**Material for this exercise**:
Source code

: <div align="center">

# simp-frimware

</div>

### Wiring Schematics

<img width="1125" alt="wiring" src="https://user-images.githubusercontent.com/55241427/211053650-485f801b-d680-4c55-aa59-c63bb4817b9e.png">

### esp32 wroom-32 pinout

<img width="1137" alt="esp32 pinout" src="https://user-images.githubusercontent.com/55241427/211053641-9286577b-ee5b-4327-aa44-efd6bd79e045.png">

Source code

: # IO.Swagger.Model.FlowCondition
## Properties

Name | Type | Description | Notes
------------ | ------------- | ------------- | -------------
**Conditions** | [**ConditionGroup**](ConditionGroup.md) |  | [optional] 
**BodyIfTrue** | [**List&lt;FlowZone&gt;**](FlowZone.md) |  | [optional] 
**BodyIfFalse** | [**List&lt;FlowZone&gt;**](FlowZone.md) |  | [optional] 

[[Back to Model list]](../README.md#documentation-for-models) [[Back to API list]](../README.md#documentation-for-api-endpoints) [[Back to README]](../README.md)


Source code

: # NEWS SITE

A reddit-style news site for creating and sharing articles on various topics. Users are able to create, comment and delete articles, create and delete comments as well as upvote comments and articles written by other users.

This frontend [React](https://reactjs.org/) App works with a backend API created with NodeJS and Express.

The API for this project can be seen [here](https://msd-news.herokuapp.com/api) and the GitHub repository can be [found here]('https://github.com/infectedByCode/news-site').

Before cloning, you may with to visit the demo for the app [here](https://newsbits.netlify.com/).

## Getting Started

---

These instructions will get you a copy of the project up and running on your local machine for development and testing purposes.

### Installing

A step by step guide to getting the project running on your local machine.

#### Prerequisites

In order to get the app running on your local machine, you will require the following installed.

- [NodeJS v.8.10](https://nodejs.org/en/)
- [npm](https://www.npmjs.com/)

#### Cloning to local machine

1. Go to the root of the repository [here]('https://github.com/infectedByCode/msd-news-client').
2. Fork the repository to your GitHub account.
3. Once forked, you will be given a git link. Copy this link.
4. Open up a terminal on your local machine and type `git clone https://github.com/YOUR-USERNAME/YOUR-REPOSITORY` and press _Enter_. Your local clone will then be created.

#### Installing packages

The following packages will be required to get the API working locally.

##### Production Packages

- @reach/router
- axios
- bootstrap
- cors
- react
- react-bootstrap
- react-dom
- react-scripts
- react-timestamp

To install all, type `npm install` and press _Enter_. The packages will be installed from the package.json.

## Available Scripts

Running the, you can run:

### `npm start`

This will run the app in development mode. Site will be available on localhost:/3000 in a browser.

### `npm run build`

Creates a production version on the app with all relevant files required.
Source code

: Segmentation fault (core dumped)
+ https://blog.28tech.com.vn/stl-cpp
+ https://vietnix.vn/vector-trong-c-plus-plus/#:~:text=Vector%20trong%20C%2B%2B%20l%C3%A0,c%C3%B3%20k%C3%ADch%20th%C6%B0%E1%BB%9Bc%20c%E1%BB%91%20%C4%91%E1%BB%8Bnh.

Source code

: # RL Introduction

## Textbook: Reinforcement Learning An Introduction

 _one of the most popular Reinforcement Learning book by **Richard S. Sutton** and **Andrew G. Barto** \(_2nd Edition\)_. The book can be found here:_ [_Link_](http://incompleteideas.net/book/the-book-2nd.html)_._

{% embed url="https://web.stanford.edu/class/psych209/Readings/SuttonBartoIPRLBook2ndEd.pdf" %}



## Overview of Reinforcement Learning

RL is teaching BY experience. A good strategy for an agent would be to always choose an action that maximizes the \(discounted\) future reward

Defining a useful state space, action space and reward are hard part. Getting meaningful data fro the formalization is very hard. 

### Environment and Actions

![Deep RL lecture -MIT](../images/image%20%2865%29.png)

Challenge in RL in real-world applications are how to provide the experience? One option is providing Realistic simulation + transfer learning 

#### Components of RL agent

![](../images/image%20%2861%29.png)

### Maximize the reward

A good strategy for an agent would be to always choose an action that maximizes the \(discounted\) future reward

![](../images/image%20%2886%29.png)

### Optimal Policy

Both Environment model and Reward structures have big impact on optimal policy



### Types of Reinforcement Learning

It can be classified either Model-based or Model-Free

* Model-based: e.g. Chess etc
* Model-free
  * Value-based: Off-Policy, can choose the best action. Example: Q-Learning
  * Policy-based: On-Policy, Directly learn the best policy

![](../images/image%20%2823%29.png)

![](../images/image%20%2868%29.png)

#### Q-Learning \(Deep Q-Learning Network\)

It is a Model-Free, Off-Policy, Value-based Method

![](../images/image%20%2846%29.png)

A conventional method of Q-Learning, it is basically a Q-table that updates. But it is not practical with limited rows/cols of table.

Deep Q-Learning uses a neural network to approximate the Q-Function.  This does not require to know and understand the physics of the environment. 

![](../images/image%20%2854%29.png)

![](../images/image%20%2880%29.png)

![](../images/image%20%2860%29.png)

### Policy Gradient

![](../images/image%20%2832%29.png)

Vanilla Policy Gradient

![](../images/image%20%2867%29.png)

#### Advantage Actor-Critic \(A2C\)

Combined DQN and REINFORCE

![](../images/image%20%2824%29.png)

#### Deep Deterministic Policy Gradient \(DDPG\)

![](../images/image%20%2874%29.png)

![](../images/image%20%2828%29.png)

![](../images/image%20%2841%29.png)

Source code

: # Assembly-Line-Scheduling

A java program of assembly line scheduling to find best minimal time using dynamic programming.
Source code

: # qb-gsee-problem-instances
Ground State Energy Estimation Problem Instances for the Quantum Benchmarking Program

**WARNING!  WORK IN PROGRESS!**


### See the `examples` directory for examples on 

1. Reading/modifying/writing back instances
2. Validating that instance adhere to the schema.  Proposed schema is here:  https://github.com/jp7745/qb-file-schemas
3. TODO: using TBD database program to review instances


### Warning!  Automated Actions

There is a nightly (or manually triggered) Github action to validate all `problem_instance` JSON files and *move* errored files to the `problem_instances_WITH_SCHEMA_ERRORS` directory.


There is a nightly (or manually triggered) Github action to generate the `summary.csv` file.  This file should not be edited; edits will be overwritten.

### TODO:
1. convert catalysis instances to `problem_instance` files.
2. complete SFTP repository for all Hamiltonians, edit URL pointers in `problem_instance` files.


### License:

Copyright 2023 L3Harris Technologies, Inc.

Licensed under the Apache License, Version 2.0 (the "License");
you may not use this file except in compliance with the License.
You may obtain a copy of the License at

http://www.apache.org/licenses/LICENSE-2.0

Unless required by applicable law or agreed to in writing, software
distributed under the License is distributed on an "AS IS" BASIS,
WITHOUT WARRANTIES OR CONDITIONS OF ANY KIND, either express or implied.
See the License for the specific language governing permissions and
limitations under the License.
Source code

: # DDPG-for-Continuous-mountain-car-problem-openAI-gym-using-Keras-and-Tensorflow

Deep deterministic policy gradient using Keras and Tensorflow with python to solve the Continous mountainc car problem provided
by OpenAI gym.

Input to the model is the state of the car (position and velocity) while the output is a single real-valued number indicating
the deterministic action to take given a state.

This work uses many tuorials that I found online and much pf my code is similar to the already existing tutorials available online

**What you need to do**:
Could you reproduce all of the entries above exactly?

**Reply**:
Source code

: <div align="center">

# simp-frimware

</div>

### Wiring Schematics

<img width="1125" alt="wiring" src="https://user-images.githubusercontent.com/55241427/211053650-485f801b-d680-4c55-aa59-c63bb4817b9e.png">

### esp32 wroom-32 pinout

<img width="1137" alt="esp32 pinout" src="https://user-images.githubusercontent.com/55241427/211053641-9286577b-ee5b-4327-aa44-efd6bd79e045.png">

Source code

: # IO.Swagger.Model.FlowCondition
## Properties

Name | Type | Description | Notes
------------ | ------------- | ------------- | -------------
**Conditions** | [**ConditionGroup**](ConditionGroup.md) |  | [optional] 
**BodyIfTrue** | [**List&lt;FlowZone&gt;**](FlowZone.md) |  | [optional] 
**BodyIfFalse** | [**List&lt;FlowZone&gt;**](FlowZone.md) |  | [optional] 

[[Back to Model list]](../README.md#documentation-for-models) [[Back to API list]](../README.md#documentation-for-api-endpoints) [[Back to README]](../README.md)


Source code

: # NEWS SITE

A reddit-style news site for creating and sharing articles on various topics. Users are able to create, comment and delete articles, create and delete comments as well as upvote comments and articles written by other users.

This frontend [React](https://reactjs.org/) App works with a backend API created with NodeJS and Express.

The API for this project can be seen [here](https://msd-news.herokuapp.com/api) and the GitHub repository can be [found here]('https://github.com/infectedByCode/news-site').

Before cloning, you may with to visit the demo for the app [here](https://newsbits.netlify.com/).

## Getting Started

---

These instructions will get you a copy of the project up and running on your local machine for development and testing purposes.

### Installing

A step by step guide to getting the project running on your local machine.

#### Prerequisites

In order to get the app running on your local machine, you will require the following installed.

- [NodeJS v.8.10](https://nodejs.org/en/)
- [npm](https://www.npmjs.com/)

#### Cloning to local machine

1. Go to the root of the repository [here]('https://github.com/infectedByCode/msd-news-client').
2. Fork the repository to your GitHub account.
3. Once forked, you will be given a git link. Copy this link.
4. Open up a terminal on your local machine and type `git clone https://github.com/YOUR-USERNAME/YOUR-REPOSITORY` and press _Enter_. Your local clone will then be created.

#### Installing packages

The following packages will be required to get the API working locally.

##### Production Packages

- @reach/router
- axios
- bootstrap
- cors
- react
- react-bootstrap
- react-dom
- react-scripts
- react-timestamp

To install all, type `npm install` and press _Enter_. The packages will be installed from the package.json.

## Available Scripts

Running the, you can run:

### `npm start`

This will run the app in development mode. Site will be available on localhost:/3000 in a browser.

### `npm run build`

Creates a production version on the app with all relevant files required.
Source code

: Segmentation fault (core dumped)
+ https://blog.28tech.com.vn/stl-cpp
+ https://vietnix.vn/vector-trong-c-plus-plus/#:~:text=Vector%20trong%20C%2B%2B%20l%C3%A0,c%C3%B3%20k%C3%ADch%20th%C6%B0%E1%BB%9Bc%20c%E1%BB%91%20%C4%91%E1%BB%8Bnh.

Source code

: # RL Introduction

## Textbook: Reinforcement Learning An Introduction

 _one of the most popular Reinforcement Learning book by **Richard S. Sutton** and **Andrew G. Barto** \(_2nd Edition\)_. The book can be found here:_ [_Link_](http://incompleteideas.net/book/the-book-2nd.html)_._

{% embed url="https://web.stanford.edu/class/psych209/Readings/SuttonBartoIPRLBook2ndEd.pdf" %}



## Overview of Reinforcement Learning

RL is teaching BY experience. A good strategy for an agent would be to always choose an action that maximizes the \(discounted\) future reward

Defining a useful state space, action space and reward are hard part. Getting meaningful data fro the formalization is very hard. 

### Environment and Actions

![Deep RL lecture -MIT](../images/image%20%2865%29.png)

Challenge in RL in real-world applications are how to provide the experience? One option is providing Realistic simulation + transfer learning 

#### Components of RL agent

![](../images/image%20%2861%29.png)

### Maximize the reward

A good strategy for an agent would be to always choose an action that maximizes the \(discounted\) future reward

![](../images/image%20%2886%29.png)

### Optimal Policy

Both Environment model and Reward structures have big impact on optimal policy



### Types of Reinforcement Learning

It can be classified either Model-based or Model-Free

* Model-based: e.g. Chess etc
* Model-free
  * Value-based: Off-Policy, can choose the best action. Example: Q-Learning
  * Policy-based: On-Policy, Directly learn the best policy

![](../images/image%20%2823%29.png)

![](../images/image%20%2868%29.png)

#### Q-Learning \(Deep Q-Learning Network\)

It is a Model-Free, Off-Policy, Value-based Method

![](../images/image%20%2846%29.png)

A conventional method of Q-Learning, it is basically a Q-table that updates. But it is not practical with limited rows/cols of table.

Deep Q-Learning uses a neural network to approximate the Q-Function.  This does not require to know and understand the physics of the environment. 

![](../images/image%20%2854%29.png)

![](../images/image%20%2880%29.png)

![](../images/image%20%2860%29.png)

### Policy Gradient

![](../images/image%20%2832%29.png)

Vanilla Policy Gradient

![](../images/image%20%2867%29.png)

#### Advantage Actor-Critic \(A2C\)

Combined DQN and REINFORCE

![](../images/image%20%2824%29.png)

#### Deep Deterministic Policy Gradient \(DDPG\)

![](../images/image%20%2874%29.png)

![](../images/image%20%2828%29.png)

![](../images/image%20%2841%29.png)

Source code

: # Assembly-Line-Scheduling

A java program of assembly line scheduling to find best minimal time using dynamic programming.
Source code

: # qb-gsee-problem-instances
Ground State Energy Estimation Problem Instances for the Quantum Benchmarking Program

**WARNING!  WORK IN PROGRESS!**


### See the `examples` directory for examples on 

1. Reading/modifying/writing back instances
2. Validating that instance adhere to the schema.  Proposed schema is here:  https://github.com/jp7745/qb-file-schemas
3. TODO: using TBD database program to review instances


### Warning!  Automated Actions

There is a nightly (or manually triggered) Github action to validate all `problem_instance` JSON files and *move* errored files to the `problem_instances_WITH_SCHEMA_ERRORS` directory.


There is a nightly (or manually triggered) Github action to generate the `summary.csv` file.  This file should not be edited; edits will be overwritten.

### TODO:
1. convert catalysis instances to `problem_instance` files.
2. complete SFTP repository for all Hamiltonians, edit URL pointers in `problem_instance` files.


### License:

Copyright 2023 L3Harris Technologies, Inc.

Licensed under the Apache License, Version 2.0 (the "License");
you may not use this file except in compliance with the License.
You may obtain a copy of the License at

http://www.apache.org/licenses/LICENSE-2.0

Unless required by applicable law or agreed to in writing, software
distributed under the License is distributed on an "AS IS" BASIS,
WITHOUT WARRANTIES OR CONDITIONS OF ANY KIND, either express or implied.
See the License for the specific language governing permissions and
limitations under the License.
Source code

: # DDPG-for-Continuous-mountain-car-problem-openAI-gym-using-Keras-and-Tensorflow

Deep deterministic policy gradient using Keras and Tensorflow with python to solve the Continous mountainc car problem provided
by OpenAI gym.

Input to the model is the state of the car (position and velocity) while the output is a single real-valued number indicating
the deterministic action to take given a state.

This work uses many tuorials that I found online and much pf my code is similar to the already existing tutorials available online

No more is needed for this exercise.